The retrovirus that is apparently the closest known relative to HTLV is the bovine leukemia virus (BLV) which causes enzootic leukosis, a B-cell tumor that occurs in cattle throughout the world. Although BLV and HTLV are clearly only related in a very distant sense, characteristics they have in common include: (a) a gag protein i.e. p24 that are comparable in size to each other but somewhat different in size from most other retroviruses; (b) a reverse transcriptase that prefers Mg⁺⁺ to Mn⁺⁺; and (C) a relative inefficiency for production as extracellular virus, at least in relation to other ecotropic (as compared to xenotropic) retroviruses. Finally, recent studies by Oroszlan and Gallo indicate distant relatedness between the primary amino acid sequences of the major core protein (p24) of HTLV and BLV.
One of the most important features of HTLV, as stressed by Dr. Gallo, is the fact that it is not genetically inherited since normal human cells (including uninfected tissues from patients) do not contain any recognizable sequences related to the virus. This implies that the virus must be acquired in a horizontal or contagious manner. The presence of antibodies to HTLV in both patients and health controls with either known exposure to cases or for endemic regions but not in people from non-endemic regions (see below) is also compatible with this observation.

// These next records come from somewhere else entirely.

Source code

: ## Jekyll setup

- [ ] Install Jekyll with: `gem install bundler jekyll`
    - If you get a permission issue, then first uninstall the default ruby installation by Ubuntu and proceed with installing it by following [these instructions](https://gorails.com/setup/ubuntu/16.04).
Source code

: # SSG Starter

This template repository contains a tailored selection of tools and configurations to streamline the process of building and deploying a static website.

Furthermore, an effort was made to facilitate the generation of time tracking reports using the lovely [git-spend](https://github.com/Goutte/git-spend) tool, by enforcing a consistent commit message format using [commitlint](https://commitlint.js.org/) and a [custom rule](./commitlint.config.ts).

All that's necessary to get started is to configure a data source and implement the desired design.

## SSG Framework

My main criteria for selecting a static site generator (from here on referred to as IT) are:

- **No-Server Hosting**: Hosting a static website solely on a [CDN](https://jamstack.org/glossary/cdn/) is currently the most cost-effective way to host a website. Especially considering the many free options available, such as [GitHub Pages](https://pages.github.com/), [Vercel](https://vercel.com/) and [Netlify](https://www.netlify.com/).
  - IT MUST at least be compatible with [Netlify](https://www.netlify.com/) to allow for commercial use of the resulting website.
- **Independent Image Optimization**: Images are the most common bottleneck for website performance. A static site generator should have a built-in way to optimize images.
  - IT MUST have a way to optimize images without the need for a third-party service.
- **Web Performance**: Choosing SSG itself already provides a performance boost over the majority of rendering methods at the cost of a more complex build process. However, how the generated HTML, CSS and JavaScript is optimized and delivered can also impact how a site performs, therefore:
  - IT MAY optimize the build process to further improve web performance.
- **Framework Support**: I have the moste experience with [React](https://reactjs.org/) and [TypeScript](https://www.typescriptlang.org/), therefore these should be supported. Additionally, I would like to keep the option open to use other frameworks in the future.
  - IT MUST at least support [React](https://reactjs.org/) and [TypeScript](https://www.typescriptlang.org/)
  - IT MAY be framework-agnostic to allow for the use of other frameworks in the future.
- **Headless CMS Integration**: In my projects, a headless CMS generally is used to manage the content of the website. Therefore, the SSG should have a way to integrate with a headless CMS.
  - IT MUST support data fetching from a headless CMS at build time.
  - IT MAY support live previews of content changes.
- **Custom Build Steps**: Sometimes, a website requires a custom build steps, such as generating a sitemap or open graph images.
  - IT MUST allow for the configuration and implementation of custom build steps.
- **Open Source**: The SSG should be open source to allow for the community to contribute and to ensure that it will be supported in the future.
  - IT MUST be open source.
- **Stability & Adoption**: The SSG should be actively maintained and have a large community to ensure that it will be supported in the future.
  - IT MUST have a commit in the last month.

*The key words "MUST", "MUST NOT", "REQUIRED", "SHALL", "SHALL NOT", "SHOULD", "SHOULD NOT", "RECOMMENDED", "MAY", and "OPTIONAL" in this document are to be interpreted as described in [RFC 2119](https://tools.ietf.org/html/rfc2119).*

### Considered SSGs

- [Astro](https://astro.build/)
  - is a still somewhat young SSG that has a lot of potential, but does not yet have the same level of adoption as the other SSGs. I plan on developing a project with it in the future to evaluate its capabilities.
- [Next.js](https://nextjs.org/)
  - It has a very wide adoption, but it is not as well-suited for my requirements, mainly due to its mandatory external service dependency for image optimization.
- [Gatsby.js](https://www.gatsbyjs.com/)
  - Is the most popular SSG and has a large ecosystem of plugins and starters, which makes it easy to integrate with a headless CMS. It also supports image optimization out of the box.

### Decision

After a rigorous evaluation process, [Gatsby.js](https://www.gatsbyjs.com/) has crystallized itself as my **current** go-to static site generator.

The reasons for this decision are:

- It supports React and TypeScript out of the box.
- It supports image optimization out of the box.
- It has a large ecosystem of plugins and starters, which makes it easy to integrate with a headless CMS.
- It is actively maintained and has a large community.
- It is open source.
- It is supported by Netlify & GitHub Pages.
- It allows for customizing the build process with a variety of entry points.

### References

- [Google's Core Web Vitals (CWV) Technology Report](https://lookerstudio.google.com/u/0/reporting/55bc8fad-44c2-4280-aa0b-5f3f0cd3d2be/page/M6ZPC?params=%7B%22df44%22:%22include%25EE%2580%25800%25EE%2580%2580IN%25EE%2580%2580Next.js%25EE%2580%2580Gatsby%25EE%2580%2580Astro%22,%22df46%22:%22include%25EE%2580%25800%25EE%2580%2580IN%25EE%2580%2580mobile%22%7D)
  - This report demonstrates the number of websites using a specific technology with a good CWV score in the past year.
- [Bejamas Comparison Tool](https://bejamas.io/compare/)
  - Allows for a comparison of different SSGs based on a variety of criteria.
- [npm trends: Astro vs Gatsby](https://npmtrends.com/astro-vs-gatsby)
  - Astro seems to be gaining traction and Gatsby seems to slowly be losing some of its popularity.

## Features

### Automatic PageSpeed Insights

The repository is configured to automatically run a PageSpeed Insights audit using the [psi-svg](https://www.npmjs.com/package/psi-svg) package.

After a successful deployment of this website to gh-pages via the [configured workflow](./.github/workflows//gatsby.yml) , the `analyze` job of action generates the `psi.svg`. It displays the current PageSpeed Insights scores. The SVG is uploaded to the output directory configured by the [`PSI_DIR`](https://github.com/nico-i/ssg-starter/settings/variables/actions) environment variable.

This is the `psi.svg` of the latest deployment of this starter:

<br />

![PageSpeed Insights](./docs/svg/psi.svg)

Dr. Yoshida then described his studies on the isolation and identification of the HTLV-related virus found in the two cell cultures designated MT-1 and MT-2. As indicated above, these viruses all appear to be either closely related or identical. Dr. Yoshida presented comparable data on the biochemical and biophysical characteristics of the Japanese isolate MT-1, as well as preliminary data on the preparation of a molecular clone of MT-2 virus in the Charon 4a vector. An exciting observation made by Dr. Yoshida was that HTLV is apparently monoclonally integrated into the human tumor cells. Those experiments were done by Southern blotting hybridization, and they yield results that are similar to those seen when avian or bovine retroviruses cause long-latent period monoclonal lymphomas or leukemias. Using a DNA probe made from virion RNA, Dr. Yoshida found single copy integration in T-tumor cells from five cases of ATL. Although only one band was seen in each tumor, the bands varied in size from one tumor or patient to the next, indicating that the site of integration was different in each case. In some cases cells from both parents of the case were also examined and found to be negative which is compatible with the observation that the virus is not even genetically transmitted in restricted families. In most instances control (non-T) cells from the same patients did not reveal evidence of HTLV provirus, but in one case the granulocytes also appeared to be infected. The virus was found in multiple sites in the MT-1 and MT-2 cell cultures. The observation that HTLV is monoclonally integrated in only the tumor cells in most of the cases that were examined contributes substantially to the case that this virus may be the causative agent of ATL.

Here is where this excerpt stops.